Lo stile acquista una particolare importanza nel testo letterario perché il romanziere e il poeta compiono una scelta rispetto alle infinite possibilità offerte dalla lingua. Le scelte espressive dipendono dalla coscienza che l’autore ha della propria opera, dal pubblico al quale intende rivolgersi, dalle circostanze storiche in cui opera.
Si possono analizzare alcuni passi, particolarmente significativi, di alcuni scrittori che hanno sentito il bisogno di piegare la lingua alle proprie necessità espressive, per esprimere più liberamente il proprio messaggio. Il codice lingua diventa così non solo strumento generale di comunicazione, ma mezzo soggettivo, perché lo scrittore vuole imprimergli un’impronta personale, creando il suo stile.

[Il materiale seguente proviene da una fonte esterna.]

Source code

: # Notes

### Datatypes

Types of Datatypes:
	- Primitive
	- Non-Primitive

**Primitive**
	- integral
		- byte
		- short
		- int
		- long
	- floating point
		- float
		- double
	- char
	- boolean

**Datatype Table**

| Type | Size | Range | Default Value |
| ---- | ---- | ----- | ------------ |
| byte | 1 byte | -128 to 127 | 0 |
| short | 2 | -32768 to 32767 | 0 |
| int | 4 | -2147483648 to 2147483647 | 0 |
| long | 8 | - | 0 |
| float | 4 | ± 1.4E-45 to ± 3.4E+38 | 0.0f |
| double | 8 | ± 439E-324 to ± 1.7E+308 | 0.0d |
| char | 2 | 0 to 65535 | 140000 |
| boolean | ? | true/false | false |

“Il conte Andrea Sperelli- Fieschi d’Ugenta, unico erede, proseguiva la tradizione familiare. Egli era, in verità, l’ideal tipo del giovane signore italiano nel XIX secolo, il legittimo campione d’una stirpe di gentiluomini e di artisti eleganti, l’ultimo discendente d’una razza intellettuale. Egli era, per così dire, tutto impregnato di arte. La sua adolescenza, nutrita di studii vari e profondi, parve prodigiosa. Egli alternò, fino a’ venti anni, le lunghe letture coi lunghi viaggi in compagnia del padre e poté compiere la sua straordinaria educazione estetica sotto la cura paterna, senza restrizioni e costrizioni di pedagoghi. Dal padre appunto ebbe il gusto delle cose d’arte, il culto passionato della bellezza, il paradossale disprezzo de’ pregiudizii, l’avidità del piacere.”
In questo brano, tratto da Il piacere, si può cogliere qualche caratteristica linguistica tipica del D’Annunzio: le forme verbali sono complesse, le frasi elaborate. Le scelte stilistiche dell’autore sono orientate ad allontanare la sua lingua dalla società di massa.

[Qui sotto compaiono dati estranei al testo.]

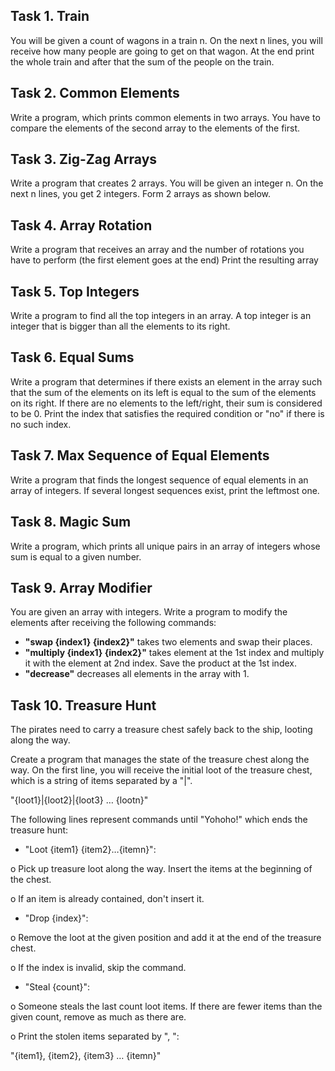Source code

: ## Task 1. Train

You will be given a count of wagons in a train n. On the next n lines, you will receive how many people are going to get on that wagon. At the end print the whole train and after that the sum of the people on the train.



## Task 2. Common Elements

Write a program, which prints common elements in two arrays. You have to compare the elements of the second array to the elements of the first.



## Task 3. Zig-Zag Arrays

Write a program that creates 2 arrays. You will be given an integer n. On the next n lines, you get 2 integers. Form 2 arrays as shown below.



## Task 4. Array Rotation

Write a program that receives an array and the number of rotations you have to perform (the first element goes at the end) Print the resulting array



## Task 5. Top Integers

Write a program to find all the top integers in an array. A top integer is an integer that is bigger than all the elements to its right.



## Task 6. Equal Sums

Write a program that determines if there exists an element in the array such that the sum of the elements on its left is equal to the sum of the elements on its right. If there are no elements to the left/right, their sum is considered to be 0. Print the index that satisfies the required condition or "no" if there is no such index.



## Task 7. Max Sequence of Equal Elements

Write a program that finds the longest sequence of equal elements in an array of integers. If several longest sequences exist, print the leftmost one.



## Task 8. Magic Sum

Write a program, which prints all unique pairs in an array of integers whose sum is equal to a given number.



## Task 9. Array Modifier

You are given an array with integers. Write a program to modify the elements after receiving the following commands:

- **"swap {index1} {index2}"** takes two elements and swap their places.
- **"multiply {index1} {index2}"** takes element at the 1st index and multiply it with the element at 2nd index. Save the product at the 1st index.
- **"decrease"** decreases all elements in the array with 1.



## Task 10. Treasure Hunt

The pirates need to carry a treasure chest safely back to the ship, looting along the way.

Create a program that manages the state of the treasure chest along the way. On the first line, you will receive the initial loot of the treasure chest, which is a string of items separated by a "|".

"{loot1}|{loot2}|{loot3} … {lootn}"

The following lines represent commands until "Yohoho!" which ends the treasure hunt:

- "Loot {item1} {item2}…{itemn}":

o Pick up treasure loot along the way. Insert the items at the beginning of the chest.

o If an item is already contained, don't insert it.
- "Drop {index}":

o Remove the loot at the given position and add it at the end of the treasure chest.

o If the index is invalid, skip the command.
- "Steal {count}":

o Someone steals the last count loot items. If there are fewer items than the given count, remove as much as there are.

o Print the stolen items separated by ", ":

"{item1}, {item2}, {item3} … {itemn}"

“I marciapiedi erano affollati, la strada rigurgitava di veicoli, era il momento del massimo traffico; senza ombrello, sotto la pioggia, Michele camminava con lentezza come se fosse stata una giornata di sole, guardando oziosamente le vetrine dei negozi, le donne, le réclames luminose sospese nell’oscurità; ma per quanti sforzi facesse non gli riusciva d’interessarsi a questo vecchio spettacolo della strada; l’angoscia che l’aveva invaso senza ragione, mentre se ne andava attraverso i saloni vuoti dell’albergo, non lo lasciava; la propria immagine, quel che veramente era e non poteva dimenticar di essere , lo perseguitava; ecco, gli pareva di vedersi: solo, miserabile, indifferente.”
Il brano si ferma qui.